BRIEF: For the data below, restate word for word only the lines from the line containing "We first define" through the line containing "the variation of", both ends included.
------ SOURCE INFORMATION ------
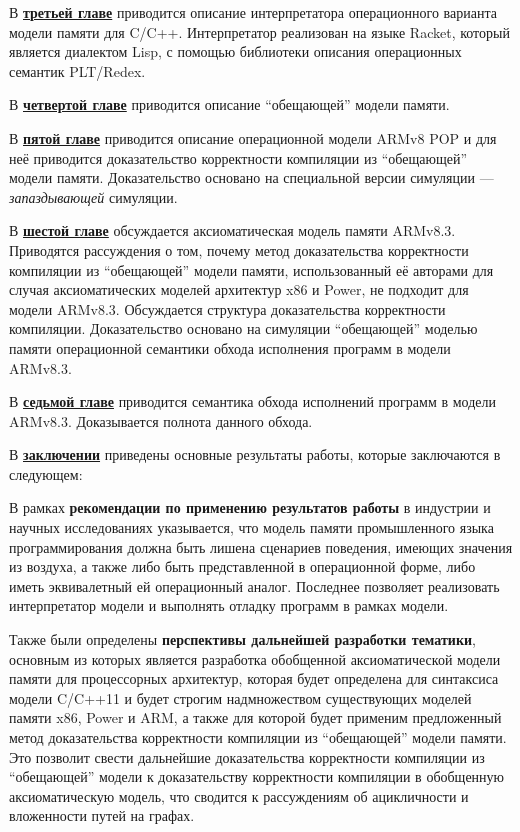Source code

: В \underline{\textbf{третьей главе}} приводится описание интерпретатора операционного варианта модели памяти для C/C++.
Интерпретатор реализован на языке Racket, который является диалектом Lisp, с помощью библиотеки описания операционных
семантик PLT/Redex.

В \underline{\textbf{четвертой главе}} приводится описание ``обещающей'' модели памяти.

В \underline{\textbf{пятой главе}} приводится описание операционной модели ARMv8 POP и для неё
приводится доказательство корректности компиляции из ``обещающей'' модели памяти.
Доказательство основано на специальной версии симуляции --- \emph{запаздывающей} симуляции.

В \underline{\textbf{шестой главе}} обсуждается аксиоматическая модель памяти ARMv8.3.
Приводятся рассуждения о том, почему
метод доказательства корректности компиляции из ``обещающей'' модели памяти, использованный её авторами для случая
аксиоматических моделей архитектур x86 и Power, не подходит для модели ARMv8.3.
Обсуждается структура доказательства корректности компиляции. Доказательство основано на симуляции ``обещающей'' моделью
памяти операционной семантики обхода исполнения программ в модели ARMv8.3.

В \underline{\textbf{седьмой главе}} приводится семантика обхода исполнений программ в модели ARMv8.3. Доказывается
полнота данного обхода.

В \underline{\textbf{заключении}} приведены основные результаты работы, которые заключаются в следующем:


В рамках \textbf{рекомендации по применению результатов работы} в индустрии и научных исследованиях указывается,
что модель памяти промышленного языка программирования должна быть лишена сценариев поведения, имеющих значения
из воздуха, а также либо быть представленной в операционной форме, либо иметь эквивалетный ей операционный аналог.
Последнее позволяет реализовать интерпретатор модели и выполнять отладку программ в рамках модели.

Также были определены \textbf{перспективы дальнейшей разработки тематики}, основным из которых является
разработка обобщенной аксиоматической модели памяти для процессорных архитектур, которая будет
определена для синтаксиса модели C/C++11 и будет строгим надмножеством существующих моделей памяти
x86, Power и ARM, а также для которой будет применим предложенный метод доказательства корректности компиляции
из ``обещающей'' модели памяти. Это позволит свести дальнейшие доказательства корректности компиляции из
``обещающей'' модели к доказательству корректности компиляции в обобщенную аксиоматическую модель, что
сводится к рассуждениям об ацикличности и вложенности путей на графах.

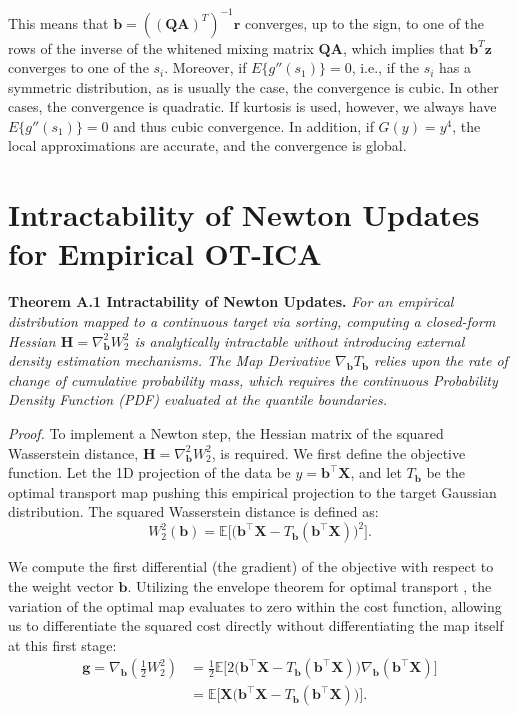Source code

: \documentclass[12pt,a4paper,twoside,openany]{book}
\begin{document}
This means that $\mathbf{b} = ((\mathbf{Q}\mathbf{A})^T)^{-1}\mathbf{r}$ converges, up to the sign, to one of the rows of 
the inverse of the whitened mixing matrix $\mathbf{Q}\mathbf{A}$, which implies that $\mathbf{b}^T\mathbf{z}$ converges to one of the $s_i$. 
Moreover, if $E\{g''(s_1)\} = 0$, i.e., if the $s_i$ has a symmetric distribution, as is usually the case, the convergence is cubic. 
In other cases, the convergence is quadratic. If kurtosis is used, however, we always have $E\{g''(s_1)\} = 0$ and thus cubic convergence. 
In addition, if $G(y) = y^4$, the local approximations are accurate, and the convergence is global.

\section{Intractability of Newton Updates for Empirical OT-ICA}
\label{app:newton_intractable}

\noindent\textbf{Theorem A.1 Intractability of Newton Updates.} \textit{For an empirical distribution mapped to a continuous target via sorting, 
computing a closed-form Hessian $\mathbf{H} = \nabla^2_{\mathbf{b}} W_2^2$ is analytically intractable without introducing external density estimation mechanisms. 
The Map Derivative $\nabla_{\mathbf{b}} T_{\mathbf{b}}$ relies upon the rate of change of cumulative probability mass, 
which requires the continuous Probability Density Function (PDF) evaluated at the quantile boundaries.}
\vspace{0.5em}

\textit{Proof.} To implement a Newton step, the Hessian matrix of the squared Wasserstein distance, $\mathbf{H} = \nabla^2_{\mathbf{b}} W_2^2$, is required. 
We first define the objective function. Let the 1D projection of the data be $y = \mathbf{b}^\top \mathbf{X}$, and let $T_{\mathbf{b}}$ be 
the optimal transport map pushing this empirical projection to the target Gaussian distribution. The squared Wasserstein distance is defined as:
\begin{equation}
    W_2^2(\mathbf{b}) = \mathbb{E}\Big[ \big( \mathbf{b}^\top \mathbf{X} - T_{\mathbf{b}}(\mathbf{b}^\top \mathbf{X}) \big)^2 \Big].
\end{equation}

We compute the first differential (the gradient) of the objective with respect to the weight vector $\mathbf{b}$. 
Utilizing the envelope theorem for optimal transport \cite[Section 7.2]{santambrogio2015optimal}, 
the variation of the optimal map evaluates to zero within the cost function, allowing us to differentiate 
the squared cost directly without differentiating the map itself at this first stage:
\begin{align}
    \mathbf{g} = \nabla_{\mathbf{b}} \left( \frac{1}{2} W_2^2 \right) &= \frac{1}{2} \mathbb{E}\Big[ 2 \big( \mathbf{b}^\top \mathbf{X} - T_{\mathbf{b}}(\mathbf{b}^\top \mathbf{X}) \big) \nabla_{\mathbf{b}} (\mathbf{b}^\top \mathbf{X}) \Big] \nonumber \\
    &= \mathbb{E}\Big[ \mathbf{X} \big( \mathbf{b}^\top \mathbf{X} - T_{\mathbf{b}}(\mathbf{b}^\top \mathbf{X}) \big) \Big].
\end{align}
\end{document}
------
PROBLEM SOLUTION:
We first define the objective function. Let the 1D projection of the data be $y = \mathbf{b}^\top \mathbf{X}$, and let $T_{\mathbf{b}}$ be 
the optimal transport map pushing this empirical projection to the target Gaussian distribution. The squared Wasserstein distance is defined as:
\begin{equation}
    W_2^2(\mathbf{b}) = \mathbb{E}\Big[ \big( \mathbf{b}^\top \mathbf{X} - T_{\mathbf{b}}(\mathbf{b}^\top \mathbf{X}) \big)^2 \Big].
\end{equation}

We compute the first differential (the gradient) of the objective with respect to the weight vector $\mathbf{b}$. 
Utilizing the envelope theorem for optimal transport \cite[Section 7.2]{santambrogio2015optimal}, 
the variation of the optimal map evaluates to zero within the cost function, allowing us to differentiate 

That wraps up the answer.